I’ve heard recorded music from The Mavericks for years. Always fun, always listenable. But I never dug into the band enough to go see them. That changed the other weekend when a pal invited me to the third and final performance from The Mavericks at Tarrytown Music Hall, just down the road from the Halloween-infused hamlet of Sleepy Hollow. The third night was added after the first two shows sold out in nanoseconds. Lucky me. Right off the bat it was clear this show would be different. The pre-show sound track wandered all over the musical landscape but Mavericks die-hards (and there are a lot) would recognize the variety as characteristic of the group’s universal musical tastes and interests. The second difference was the number of women in the audience – around half and half, a high proportion for rock concerts these days. The reason would soon be clear.
The November 1st performance brought down the house. An incredibly tight band playing an eclectic mix of largely up-tempo tunes with energy, commitment and a consistent sense of fun. With each new tune upping the ante on danceability, the front of the house was swarmed by the third song and within ten more minutes the entire theater was on its feet. There was simply no stopping the cascade of fun.
Fronted by Raul Malo, who also has a significant solo career, the ‘core four’ of the Mavericks incorporates blistering lead guitarist Eddie Perez, the energetic Paul Deakin on drums and the colorful Jerry Dale McFadden on piano and organ.
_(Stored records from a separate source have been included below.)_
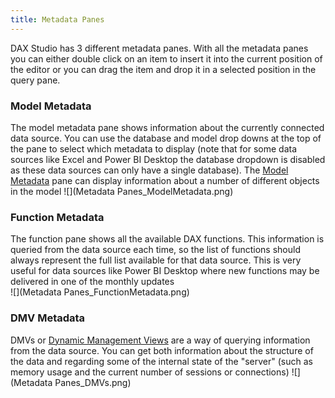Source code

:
 ```yaml
---
title: Metadata Panes
---
```


DAX Studio has 3 different metadata panes. With all the metadata panes you can either double click on an item to insert it into the current position of the editor or you can drag the item and drop it in a selected position in the query pane.

### Model Metadata
The model metadata pane shows information about the currently connected data source. You can use the database and model drop downs at the top of the pane to select which metadata to display (note that for some data sources like Excel and Power BI Desktop the database dropdown is disabled as these data sources can only have a single database). The [Model Metadata](../model-metadata) pane can display information about a number of different objects in the model
![](Metadata Panes_ModelMetadata.png)

### Function Metadata
The function pane shows all the available DAX functions. This information is queried from the data source each time, so the list of functions should always represent the full list available for that data source. This is very useful for data sources like Power BI Desktop where new functions may be delivered in one of the monthly updates  
![](Metadata Panes_FunctionMetadata.png)

### DMV Metadata
DMVs or [Dynamic Management Views](../dmv-list) are a way of querying information from the data source. You can get both information about the structure of the data and regarding some of the internal state of the "server" (such as memory usage and the current number of sessions or connections)
![](Metadata Panes_DMVs.png)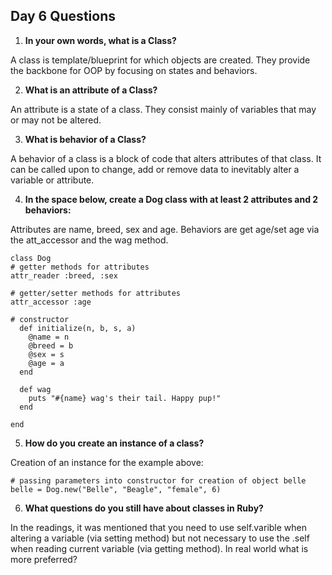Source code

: ## Day 6 Questions

1. **In your own words, what is a Class?**

A class is template/blueprint for which objects are created. They provide the backbone for OOP by focusing on states and behaviors.

2. **What is an attribute of a Class?**

An attribute is a state of a class. They consist mainly of variables that may or may not be altered.

3. **What is behavior of a Class?**

A behavior of a class is a block of code that alters attributes of that class. It can be called upon to change, add or remove data to inevitably alter a variable or attribute.

4. **In the space below, create a Dog class with at least 2 attributes and 2 behaviors:**

Attributes are name, breed, sex and age. Behaviors are get age/set age via the att_accessor and the wag method.

```
class Dog
# getter methods for attributes
attr_reader :breed, :sex

# getter/setter methods for attributes
attr_accessor :age

# constructor
  def initialize(n, b, s, a)
    @name = n
    @breed = b
    @sex = s
    @age = a
  end

  def wag
    puts "#{name} wag's their tail. Happy pup!"
  end

end
```

5. **How do you create an instance of a class?**

Creation of an instance for the example above:

```
# passing parameters into constructor for creation of object belle
belle = Dog.new("Belle", "Beagle", "female", 6)
```

6. **What questions do you still have about classes in Ruby?**

In the readings, it was mentioned that you need to use self.varible when altering a variable (via setting method) but not necessary to use the .self when reading current variable (via getting method). In real world what is more preferred?
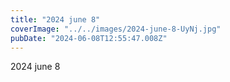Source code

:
```yaml
---
title: "2024 june 8"
coverImage: "../../images/2024-june-8-UyNj.jpg"
pubDate: "2024-06-08T12:55:47.008Z"
---
```


2024 june 8

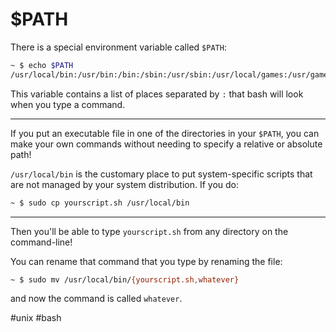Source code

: # $PATH

There is a special environment variable called `$PATH`:

```bash
~ $ echo $PATH
/usr/local/bin:/usr/bin:/bin:/sbin:/usr/sbin:/usr/local/games:/usr/games
```

This variable contains a list of places separated by `:` that bash will look when you type a command.

---

If you put an executable file in one of the directories in your `$PATH`, you can make your own commands without needing to specify a relative or absolute path!

`/usr/local/bin` is the customary place to put system-specific scripts that are not managed by your system distribution. If you do:

```bash
~ $ sudo cp yourscript.sh /usr/local/bin
```

---

Then you'll be able to type `yourscript.sh` from any directory on the command-line!

You can rename that command that you type by renaming the file:

```bash
~ $ sudo mv /usr/local/bin/{yourscript.sh,whatever}
```

and now the command is called `whatever`.

#unix #bash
The band is brilliantly rounded out with double bass, sax, trumpet and extraordinary work on the button accordion from Michael Guerra.
Where to begin on the music? It ranged from Mavericks classics to a Malo acoustic solo rendition of Willy Nelson’s “Blue Eyes Crying in the Rain”. Rockabilly. Texicano.
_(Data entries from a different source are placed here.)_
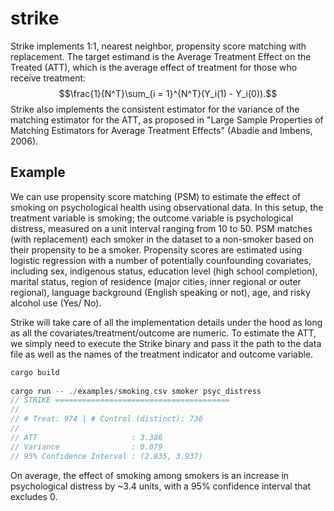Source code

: # strike

Strike implements 1:1, nearest neighbor, propensity score matching with replacement.
The target estimand is the Average Treatment Effect on the Treated (ATT),
which is the average effect of treatment for those who receive treatment:
$$\frac{1}{N^T}\sum_{i = 1}^{N^T}(Y_i(1) - Y_i(0)).$$ Strike also implements the
consistent estimator for the variance of the matching estimator for the ATT, as
proposed in "Large Sample Properties of Matching Estimators for Average
Treatment Effects" (Abadie and Imbens, 2006).

## Example

We can use propensity score matching (PSM) to estimate the effect of smoking on
psychological health using observational data. In this setup, the treatment
variable is smoking; the outcome variable is psychological distress, measured
on a unit interval ranging from 10 to 50. PSM matches (with replacement) each
smoker in the dataset to a non-smoker based on their propensity to be a smoker.
Propensity scores are estimated using logistic regression with a number of
potentially counfounding covariates, including sex, indigenous status,
education level (high school completion), marital status,
region of residence (major cities, inner regional or outer regional),
language background (English speaking or not), age, and risky alcohol
use (Yes/ No).

Strike will take care of all the implementation details under the hood as long
as all the covariates/treatment/outcome are numeric. To estimate the ATT,
we simply need to execute the Strike binary and pass it the path to the
data file as well as the names of the treatment indicator and outcome variable.

```rust
cargo build
 
cargo run -- ./examples/smoking.csv smoker psyc_distress
// STRIKE =======================================
// 
// # Treat: 974 | # Control (distinct): 736
//
// ATT                     : 3.386
// Variance                : 0.079
// 95% Confidence Interval : (2.835, 3.937)
```

On average, the effect of smoking among smokers is an increase in psychological
distress by ~3.4 units, with a 95% confidence interval that excludes 0.
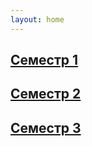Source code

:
 ```yaml
---
layout: home
---
```


## [Семестр 1](./sem1/семестр)  
## [Семестр 2](./sem2/семестр)
## [Семестр 3](./sem3/semestr)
A Bob Wills influence was frequently in evidence. There were merengue, rumba and ska rhythms. And the night’s most interesting cocktail was a reggae-inflected cover of the Four Tops’ “Reach Out – I’ll Be There”. (Check out other inventive pairings, like Guantanamera > Twist and Shout. )
These guys are on stage to have a good time. And for a long time. They played nearly three non-stop hours. After a generous initial set, the audience enticed Malo back on stage for two acoustic songs. But the night was young and the entire band soon rejoined him with seven encore songs.
Each better than the last and the old Music Hall was rocking. Malo explained the encore set, saying they’d enjoyed the weekend in Tarrytown: “After all, this is our last show here. Let’s have some more fun.”